PHOTO: My group at the camp, World Schools format in English


Anja Serc is a veteran of the Slovenian debate experience. This is her tenth high school summer camp, and she has gone from being a wide-eyed beginner to an experienced veteran instructor. She is emblematic of the Slovenian debate program, now in its eleventh year after being started by the Open Society Institute. Under the direction of Bojana Skrt it has become one of the premier debate programs in the world both in terms of penetrating Slovenian society with a debate culture as well as representing at all levels around the world.


This summer sixty students and ten faculty have gathered in the lovely mountain village of Tolmin, where it is cool and lovely as opposed to Ljubljana down on the plains where it has been fairly hot. The camp began on Saturday and ends tomorrow, another Saturday. The camp is being held in a high school boarding dormitory which has lots of classroom space and nice rooms even if the meals could, at times, be a bit better. No meals have been bad, it’s just that I usually expect a little more from breakfast.

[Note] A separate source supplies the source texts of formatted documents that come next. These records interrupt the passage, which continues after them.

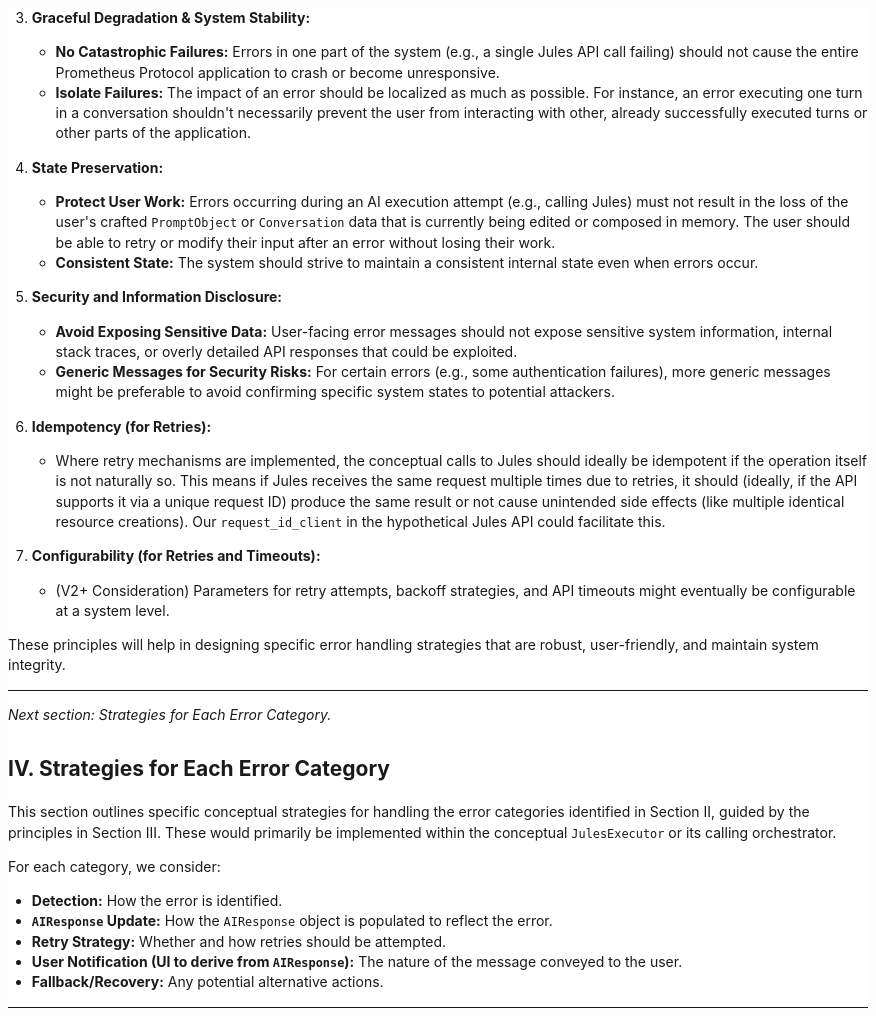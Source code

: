 3.  **Graceful Degradation & System Stability:**
    *   **No Catastrophic Failures:** Errors in one part of the system (e.g., a single Jules API call failing) should not cause the entire Prometheus Protocol application to crash or become unresponsive.
    *   **Isolate Failures:** The impact of an error should be localized as much as possible. For instance, an error executing one turn in a conversation shouldn't necessarily prevent the user from interacting with other, already successfully executed turns or other parts of the application.

4.  **State Preservation:**
    *   **Protect User Work:** Errors occurring during an AI execution attempt (e.g., calling Jules) must not result in the loss of the user's crafted `PromptObject` or `Conversation` data that is currently being edited or composed in memory. The user should be able to retry or modify their input after an error without losing their work.
    *   **Consistent State:** The system should strive to maintain a consistent internal state even when errors occur.

5.  **Security and Information Disclosure:**
    *   **Avoid Exposing Sensitive Data:** User-facing error messages should not expose sensitive system information, internal stack traces, or overly detailed API responses that could be exploited.
    *   **Generic Messages for Security Risks:** For certain errors (e.g., some authentication failures), more generic messages might be preferable to avoid confirming specific system states to potential attackers.

6.  **Idempotency (for Retries):**
    *   Where retry mechanisms are implemented, the conceptual calls to Jules should ideally be idempotent if the operation itself is not naturally so. This means if Jules receives the same request multiple times due to retries, it should (ideally, if the API supports it via a unique request ID) produce the same result or not cause unintended side effects (like multiple identical resource creations). Our `request_id_client` in the hypothetical Jules API could facilitate this.

7.  **Configurability (for Retries and Timeouts):**
    *   (V2+ Consideration) Parameters for retry attempts, backoff strategies, and API timeouts might eventually be configurable at a system level.

These principles will help in designing specific error handling strategies that are robust, user-friendly, and maintain system integrity.

---
*Next section: Strategies for Each Error Category.*

## IV. Strategies for Each Error Category

This section outlines specific conceptual strategies for handling the error categories identified in Section II, guided by the principles in Section III. These would primarily be implemented within the conceptual `JulesExecutor` or its calling orchestrator.

For each category, we consider:
*   **Detection:** How the error is identified.
*   **`AIResponse` Update:** How the `AIResponse` object is populated to reflect the error.
*   **Retry Strategy:** Whether and how retries should be attempted.
*   **User Notification (UI to derive from `AIResponse`):** The nature of the message conveyed to the user.
*   **Fallback/Recovery:** Any potential alternative actions.

---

One of the major goals of this camp is to guide the transition of Slovenian high school debate from the Karl Popper format of debate to the World Schools format. The speeches are longer and there are more of them, and cross examination has been replaced by points of information. Half the motions are prepared and half are impromptu. The reply speech adds a whole new element to the debate which the students seem to be enjoying.


<== Team prepares for a debate


The days are long and rigorous, but the students seem extremely enthusiastic and are tuned in and on time. The days begin at 9 AM and end as late as 9 or 10 PM, and consist of one lecture, a long series of drills and exercises on the subject of the lecture, and two or more debates, each with a long critique. About half of the students are preparing, receiving instruction and debating in English. This is not because Slovenia is moving away from debating in the native language, because domestic debate will continue in Slovenian, but because there is a new emphasis on international competition, Slovenia increasingly hosts and attends international tournaments in the WSDC format in English. Next year the plan for the camp is to include both a domestic track in Slovene and an international track in English, so that students from other countries will be invited as well.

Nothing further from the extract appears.